▶ **Task to complete**
Return copies of the lines below that mention "real".

▶ **Data records**

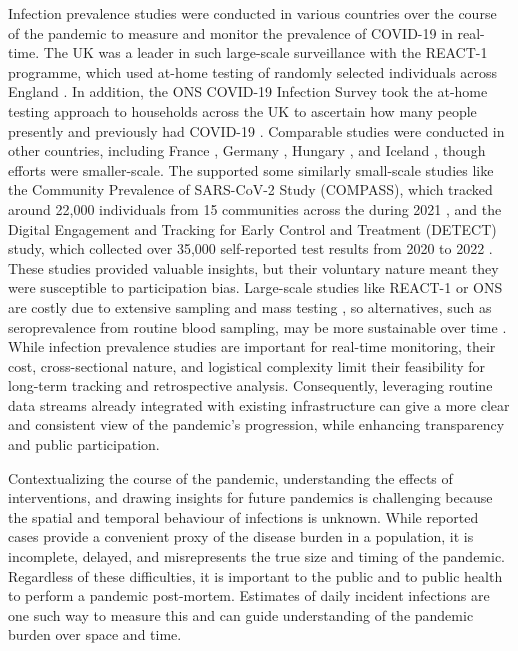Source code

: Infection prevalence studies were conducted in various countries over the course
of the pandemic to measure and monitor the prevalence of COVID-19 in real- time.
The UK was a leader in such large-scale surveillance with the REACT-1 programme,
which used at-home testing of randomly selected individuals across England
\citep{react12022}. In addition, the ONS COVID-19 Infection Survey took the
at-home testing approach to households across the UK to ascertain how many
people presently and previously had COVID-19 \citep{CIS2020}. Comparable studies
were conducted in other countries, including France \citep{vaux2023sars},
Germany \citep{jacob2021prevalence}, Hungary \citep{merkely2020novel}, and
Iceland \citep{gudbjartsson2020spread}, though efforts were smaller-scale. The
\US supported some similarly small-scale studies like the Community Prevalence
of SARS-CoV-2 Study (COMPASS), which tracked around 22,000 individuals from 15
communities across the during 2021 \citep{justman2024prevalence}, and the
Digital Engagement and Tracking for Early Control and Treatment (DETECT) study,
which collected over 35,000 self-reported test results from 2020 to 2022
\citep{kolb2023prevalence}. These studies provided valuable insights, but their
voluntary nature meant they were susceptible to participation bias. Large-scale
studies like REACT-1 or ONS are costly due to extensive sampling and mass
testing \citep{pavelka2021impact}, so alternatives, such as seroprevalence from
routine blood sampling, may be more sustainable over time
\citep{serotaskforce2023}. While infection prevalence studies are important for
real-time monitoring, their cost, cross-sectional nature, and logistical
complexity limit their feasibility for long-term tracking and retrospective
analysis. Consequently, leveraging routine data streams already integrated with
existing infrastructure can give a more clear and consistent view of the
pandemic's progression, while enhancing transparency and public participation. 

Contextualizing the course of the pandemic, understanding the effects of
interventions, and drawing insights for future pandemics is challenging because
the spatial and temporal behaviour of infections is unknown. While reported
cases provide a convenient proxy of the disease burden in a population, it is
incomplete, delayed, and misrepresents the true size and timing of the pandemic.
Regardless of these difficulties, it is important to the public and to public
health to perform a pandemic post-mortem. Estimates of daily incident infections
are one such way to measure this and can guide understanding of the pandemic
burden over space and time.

==

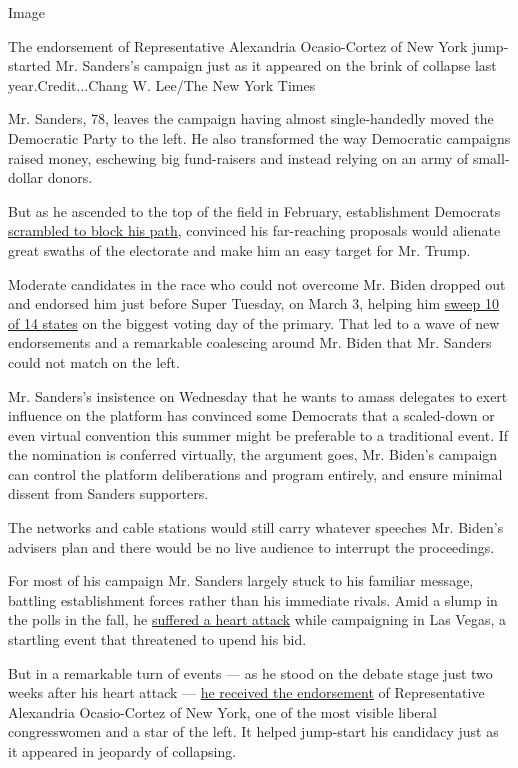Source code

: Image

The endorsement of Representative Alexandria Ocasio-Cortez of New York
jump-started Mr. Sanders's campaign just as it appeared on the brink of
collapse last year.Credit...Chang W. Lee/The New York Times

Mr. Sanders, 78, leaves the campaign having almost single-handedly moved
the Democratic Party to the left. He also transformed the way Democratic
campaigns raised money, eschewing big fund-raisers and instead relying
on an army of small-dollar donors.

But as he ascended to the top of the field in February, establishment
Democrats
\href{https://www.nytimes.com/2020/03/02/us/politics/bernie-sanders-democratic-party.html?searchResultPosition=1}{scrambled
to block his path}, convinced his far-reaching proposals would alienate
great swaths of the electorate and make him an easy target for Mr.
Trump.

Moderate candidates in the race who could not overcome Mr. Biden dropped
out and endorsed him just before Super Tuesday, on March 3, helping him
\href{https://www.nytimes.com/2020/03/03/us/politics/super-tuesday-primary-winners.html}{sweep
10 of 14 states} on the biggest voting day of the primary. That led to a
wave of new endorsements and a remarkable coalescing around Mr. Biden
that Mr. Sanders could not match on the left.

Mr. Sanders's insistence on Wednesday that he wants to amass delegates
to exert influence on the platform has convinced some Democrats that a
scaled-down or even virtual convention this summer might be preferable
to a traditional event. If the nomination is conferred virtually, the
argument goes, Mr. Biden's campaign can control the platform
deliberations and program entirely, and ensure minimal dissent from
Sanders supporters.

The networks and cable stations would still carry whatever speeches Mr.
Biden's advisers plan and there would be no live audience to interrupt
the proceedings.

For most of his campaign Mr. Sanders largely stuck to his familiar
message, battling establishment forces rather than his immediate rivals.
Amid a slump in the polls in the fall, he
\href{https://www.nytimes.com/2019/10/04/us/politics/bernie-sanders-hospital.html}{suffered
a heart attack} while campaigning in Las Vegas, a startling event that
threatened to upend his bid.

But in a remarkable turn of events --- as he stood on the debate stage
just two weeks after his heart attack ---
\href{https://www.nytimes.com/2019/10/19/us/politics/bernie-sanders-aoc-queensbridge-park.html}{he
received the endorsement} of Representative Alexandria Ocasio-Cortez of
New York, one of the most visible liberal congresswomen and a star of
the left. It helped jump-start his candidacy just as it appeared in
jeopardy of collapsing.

--

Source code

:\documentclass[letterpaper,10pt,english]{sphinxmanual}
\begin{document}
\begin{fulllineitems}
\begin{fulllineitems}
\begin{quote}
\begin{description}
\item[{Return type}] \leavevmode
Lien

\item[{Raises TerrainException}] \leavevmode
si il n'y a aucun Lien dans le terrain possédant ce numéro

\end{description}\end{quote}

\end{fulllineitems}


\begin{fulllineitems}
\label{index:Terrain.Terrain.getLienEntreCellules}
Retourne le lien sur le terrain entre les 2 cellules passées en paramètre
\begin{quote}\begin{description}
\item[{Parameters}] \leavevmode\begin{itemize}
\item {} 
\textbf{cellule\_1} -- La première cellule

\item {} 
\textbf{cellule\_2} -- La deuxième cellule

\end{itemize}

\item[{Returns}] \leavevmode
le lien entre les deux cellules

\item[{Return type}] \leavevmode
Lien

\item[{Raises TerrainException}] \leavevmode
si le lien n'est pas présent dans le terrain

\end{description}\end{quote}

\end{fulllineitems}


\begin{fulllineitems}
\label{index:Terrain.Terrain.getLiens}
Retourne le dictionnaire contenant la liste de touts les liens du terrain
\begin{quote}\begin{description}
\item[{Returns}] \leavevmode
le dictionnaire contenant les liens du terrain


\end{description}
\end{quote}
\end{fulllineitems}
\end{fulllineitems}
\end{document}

▶ **Expected output**
of the pandemic to measure and monitor the prevalence of COVID-19 in real- time.
real-time monitoring, their cost, cross-sectional nature, and logistical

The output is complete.